Keywords:  Change, resistance to change, university management, Online Education




Nothing produces such anxiety in the workplace as hearing that "change is coming" (Lane, 2007, p. 85). The thought of change creates instability and threatens the structure of the institution of learning. It indicates the current structure is somehow defective and can elicit defensive reactions in addition to the feelings of angst and failure. Those in the institution fear the loss of both meaning and tradition. This uncertainty results in resistance, especially on the part of individuals with insufficient coping skills. Acquiring the ability to cope with change both personally and professionally is essential. "External factors that have come to bear on higher education represent a convergence of forces" (Folkers, 2005, p. 61; see also Devos, 2005). These forces include advances in technology, growth of the Internet, upsurge of knowledge, and globalized transfer of information (Folkers, 2005; see also Lane, 2007). Those charged with university administration must be prepared to meet the challenges of change, to acknowledge that change brings resistance, and to recognize rather than ignore or repress those resistant to change (Devos, 2005; McBride, 2010).


The purpose of this paper is to explore organizational change and the challenge it poses for universities. The information in this paper was derived from articles, books, and online sources.


Resistance to change can be defined as observable behavior in response to the disagreement or challenge felt as a result of the introduction of new ideas, methods, or devices.


Resistance to change can also be defined as the degree to which those within the organization oppose the idea of anything new. Resistance to change describes the external orientation toward a change implemented by an institution of higher education. It consists of both overt and covert actions that are employed to prevent, interrupt, or damage the successful implementation of change (Clarke, Ellett, Bateman, & Rugutt, 1996).




Administration and faculty at colleges and universities are presently being asked to cope with the many changes in the academy as a result of technology, diverse students, competition, financial burdens, globalization, etc. According to Kezar (2005), campus decision-making systems are not prepared to manage these increasingly multifaceted changes. As a result, the traditional models of management have come under scrutiny by society for being too slow, too inefficient, and basically unresponsive. Stated simply, universities have been criticized for being too slow to change. Effectively accomplishing change requires a balancing act between change and tradition (Keenan & Marchel, 2007).


Implementing change is problematic in any organization, but this is particularly so in the professional bureaucracy of colleges and universities.

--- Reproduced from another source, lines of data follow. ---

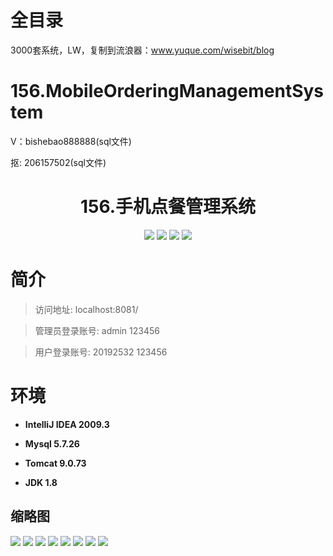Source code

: # 全目录

3000套系统，LW，复制到流浪器：www.yuque.com/wisebit/blog

# 156.MobileOrderingManagementSystem

<p>V：bishebao888888(sql文件)</p>
<p>抠: 206157502(sql文件)</p>

<p><h1 align="center">156.手机点餐管理系统</h1></p>


<p align="center">
	<img src="https://img.shields.io/badge/jdk-1.8-orange.svg"/>
    <img src="https://img.shields.io/badge/springboot-5.x-lightgrey.svg"/>
    <img src="https://img.shields.io/badge/maven-3.x-blue.svg"/>
    <img src="https://img.shields.io/badge/jsp-5.x-yellow.svg"/>
</p>

# 简介
>
> 

>访问地址: localhost:8081/

>管理员登录账号: admin  123456

>用户登录账号: 20192532  123456 


# 环境

- <b>IntelliJ IDEA 2009.3</b>

- <b>Mysql 5.7.26</b>

- <b>Tomcat 9.0.73</b>

- <b>JDK 1.8</b>




## 缩略图


![](https://bitwise.oss-cn-heyuan.aliyuncs.com/2024/9/10/3ab51b08-f0a4-472a-8f6b-214637abb9aa.png)
![](https://bitwise.oss-cn-heyuan.aliyuncs.com/2024/9/10/8673704c-f6d8-49fd-a048-7f5fc630f802.png)
![](https://bitwise.oss-cn-heyuan.aliyuncs.com/2024/9/10/1e147d21-d05b-4fd4-be53-a2cdfbe21193.png)
![](https://bitwise.oss-cn-heyuan.aliyuncs.com/2024/9/10/5d753d58-215b-42cd-ab6a-4a0d95039681.png)
![](https://bitwise.oss-cn-heyuan.aliyuncs.com/2024/9/10/797e7ca5-a5e8-472d-b9b1-0b9254fc98d0.png)
![](https://bitwise.oss-cn-heyuan.aliyuncs.com/2024/9/10/208c718a-0bfb-4cbd-bc94-504cfe677de4.png)
![](https://bitwise.oss-cn-heyuan.aliyuncs.com/2024/9/10/72e6c619-928c-4ffa-918d-12f05b191d96.png)
![](https://bitwise.oss-cn-heyuan.aliyuncs.com/2024/9/10/6e8c272b-e32e-4f77-8d45-60af453bb68a.png)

In institutions of higher learning, it is the highly educated and autonomous professorate, not administrators, who generally control the fundamental practices of the academy. Persuading professors to make significant changes in these fundamental practices is complicated. Professors have devoted vast amounts of time, effort, and thought into their professions. They are driven by well-established attitudes and ideals developed over years of study and preparation. They are zealous about their disciplines. They view their "work more a 'calling' than a job" (Zell, 2003, p. 74).


Professors are given substantial autonomy over their professional efforts as a result of their high levels of knowledge. They retain a significant amount of authority over their work. Due to the democratic environment, they are accustomed to having a say in organizational change initiatives. Consequently, unless professors agree with proposed organizational changes in the fundamental practices, the changes do not occur (Zell, 2003). Higher education is also compartmentalized, less coordinated, decentralized, and therefore loosely coupled (Boyce, 2003; Kezar, 2001). By loose coupling, Weick (1976) maintains that coupled events are "responsive" (p. 3), and that each event also retains its individual characteristics and some degree of detachment. Loose coupling is a conscious, intellectual reaction to the surroundings of perpetual change (Kezar, 2001). Colleges and universities, as loosely coupled systems, therefore respond to the changes by making minor changes easily.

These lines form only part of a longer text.